[Exercise data]
┌────────
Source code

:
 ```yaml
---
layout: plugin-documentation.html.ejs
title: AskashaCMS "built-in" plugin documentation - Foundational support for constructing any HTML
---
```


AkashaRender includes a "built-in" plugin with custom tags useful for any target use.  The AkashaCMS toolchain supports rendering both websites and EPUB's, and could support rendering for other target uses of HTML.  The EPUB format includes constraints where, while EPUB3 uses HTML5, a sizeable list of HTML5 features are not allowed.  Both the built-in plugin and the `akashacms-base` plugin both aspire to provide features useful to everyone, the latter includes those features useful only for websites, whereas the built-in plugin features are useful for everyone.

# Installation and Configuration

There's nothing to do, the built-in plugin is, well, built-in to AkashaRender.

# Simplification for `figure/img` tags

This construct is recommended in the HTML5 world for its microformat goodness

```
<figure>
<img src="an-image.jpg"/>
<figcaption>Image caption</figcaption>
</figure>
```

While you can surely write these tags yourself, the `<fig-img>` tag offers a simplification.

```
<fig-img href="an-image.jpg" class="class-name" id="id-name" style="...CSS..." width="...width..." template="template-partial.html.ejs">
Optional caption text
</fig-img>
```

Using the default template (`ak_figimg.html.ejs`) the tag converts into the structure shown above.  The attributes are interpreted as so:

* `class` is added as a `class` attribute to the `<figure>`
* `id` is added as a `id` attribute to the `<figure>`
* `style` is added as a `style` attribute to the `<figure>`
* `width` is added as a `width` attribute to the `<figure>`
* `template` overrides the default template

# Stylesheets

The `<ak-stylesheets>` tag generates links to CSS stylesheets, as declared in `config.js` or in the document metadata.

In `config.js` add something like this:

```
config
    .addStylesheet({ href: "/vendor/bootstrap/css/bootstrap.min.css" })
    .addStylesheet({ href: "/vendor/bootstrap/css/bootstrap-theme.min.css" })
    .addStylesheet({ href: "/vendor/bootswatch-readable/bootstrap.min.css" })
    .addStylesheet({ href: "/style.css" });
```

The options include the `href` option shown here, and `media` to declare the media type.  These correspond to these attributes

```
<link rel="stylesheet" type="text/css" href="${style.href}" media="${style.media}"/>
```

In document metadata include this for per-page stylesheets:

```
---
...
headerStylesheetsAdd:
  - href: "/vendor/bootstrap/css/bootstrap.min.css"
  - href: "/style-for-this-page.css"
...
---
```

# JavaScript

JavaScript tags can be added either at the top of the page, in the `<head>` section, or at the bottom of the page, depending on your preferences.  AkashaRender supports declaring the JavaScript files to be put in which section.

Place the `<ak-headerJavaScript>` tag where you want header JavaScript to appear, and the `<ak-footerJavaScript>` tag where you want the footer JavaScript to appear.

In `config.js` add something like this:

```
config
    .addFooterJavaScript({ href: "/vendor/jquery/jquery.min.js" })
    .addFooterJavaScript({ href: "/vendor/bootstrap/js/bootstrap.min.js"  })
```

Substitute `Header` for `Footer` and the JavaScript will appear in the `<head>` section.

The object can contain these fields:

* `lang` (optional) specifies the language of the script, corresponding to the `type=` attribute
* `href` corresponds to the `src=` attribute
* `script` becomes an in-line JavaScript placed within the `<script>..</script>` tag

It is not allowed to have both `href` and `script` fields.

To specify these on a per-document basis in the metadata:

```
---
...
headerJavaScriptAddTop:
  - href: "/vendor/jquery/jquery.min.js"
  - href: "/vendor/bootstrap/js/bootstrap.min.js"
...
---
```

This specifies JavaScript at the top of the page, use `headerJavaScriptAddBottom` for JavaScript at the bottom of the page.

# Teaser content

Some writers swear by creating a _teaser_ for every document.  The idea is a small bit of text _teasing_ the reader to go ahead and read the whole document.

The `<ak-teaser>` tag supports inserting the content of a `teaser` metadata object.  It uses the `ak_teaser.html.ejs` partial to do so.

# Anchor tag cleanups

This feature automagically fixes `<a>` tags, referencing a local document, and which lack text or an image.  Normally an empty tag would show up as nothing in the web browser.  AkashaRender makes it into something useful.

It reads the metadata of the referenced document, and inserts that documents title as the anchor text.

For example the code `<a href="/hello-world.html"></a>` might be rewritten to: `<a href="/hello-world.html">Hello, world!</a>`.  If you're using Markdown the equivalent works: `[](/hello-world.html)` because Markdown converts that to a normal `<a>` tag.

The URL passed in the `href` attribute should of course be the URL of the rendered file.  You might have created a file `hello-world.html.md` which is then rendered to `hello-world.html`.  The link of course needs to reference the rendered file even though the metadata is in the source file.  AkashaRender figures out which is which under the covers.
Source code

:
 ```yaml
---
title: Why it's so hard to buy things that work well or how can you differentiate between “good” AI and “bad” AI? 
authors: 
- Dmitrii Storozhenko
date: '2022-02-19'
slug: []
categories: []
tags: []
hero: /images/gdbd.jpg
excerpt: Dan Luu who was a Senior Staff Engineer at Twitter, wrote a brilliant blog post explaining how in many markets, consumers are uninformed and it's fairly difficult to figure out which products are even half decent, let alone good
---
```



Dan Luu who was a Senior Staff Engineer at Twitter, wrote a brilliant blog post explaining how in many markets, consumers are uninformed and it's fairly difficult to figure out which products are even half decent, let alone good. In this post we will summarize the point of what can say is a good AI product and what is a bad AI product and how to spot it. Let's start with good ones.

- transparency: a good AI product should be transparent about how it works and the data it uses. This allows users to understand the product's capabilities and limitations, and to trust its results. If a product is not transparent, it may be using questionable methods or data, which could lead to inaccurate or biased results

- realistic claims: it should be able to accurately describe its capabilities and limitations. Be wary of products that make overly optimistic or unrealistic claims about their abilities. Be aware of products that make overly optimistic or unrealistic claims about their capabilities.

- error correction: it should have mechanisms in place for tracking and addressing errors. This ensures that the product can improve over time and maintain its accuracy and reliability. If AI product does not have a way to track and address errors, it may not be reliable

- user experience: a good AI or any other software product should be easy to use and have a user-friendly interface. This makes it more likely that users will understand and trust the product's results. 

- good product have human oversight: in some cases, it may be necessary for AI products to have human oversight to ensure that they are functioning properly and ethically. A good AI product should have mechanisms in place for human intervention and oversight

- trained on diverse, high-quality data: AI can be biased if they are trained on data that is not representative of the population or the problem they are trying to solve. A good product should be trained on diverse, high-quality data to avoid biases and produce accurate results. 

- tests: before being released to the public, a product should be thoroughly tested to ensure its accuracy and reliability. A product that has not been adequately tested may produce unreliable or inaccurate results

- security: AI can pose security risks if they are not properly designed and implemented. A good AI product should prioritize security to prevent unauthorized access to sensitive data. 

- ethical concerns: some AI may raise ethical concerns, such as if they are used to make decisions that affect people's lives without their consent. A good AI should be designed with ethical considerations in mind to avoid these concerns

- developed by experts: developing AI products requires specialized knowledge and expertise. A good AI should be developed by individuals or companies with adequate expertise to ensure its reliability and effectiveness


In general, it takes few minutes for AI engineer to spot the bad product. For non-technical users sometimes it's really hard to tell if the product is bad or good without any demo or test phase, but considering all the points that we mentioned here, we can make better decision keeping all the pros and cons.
└────────
[What is required] Every line above with the word "added" is to be copied out.

[Task result]
* `class` is added as a `class` attribute to the `<figure>`
* `id` is added as a `id` attribute to the `<figure>`
* `style` is added as a `style` attribute to the `<figure>`
* `width` is added as a `width` attribute to the `<figure>`
JavaScript tags can be added either at the top of the page, in the `<head>` section, or at the bottom of the page, depending on your preferences.  AkashaRender supports declaring the JavaScript files to be put in which section.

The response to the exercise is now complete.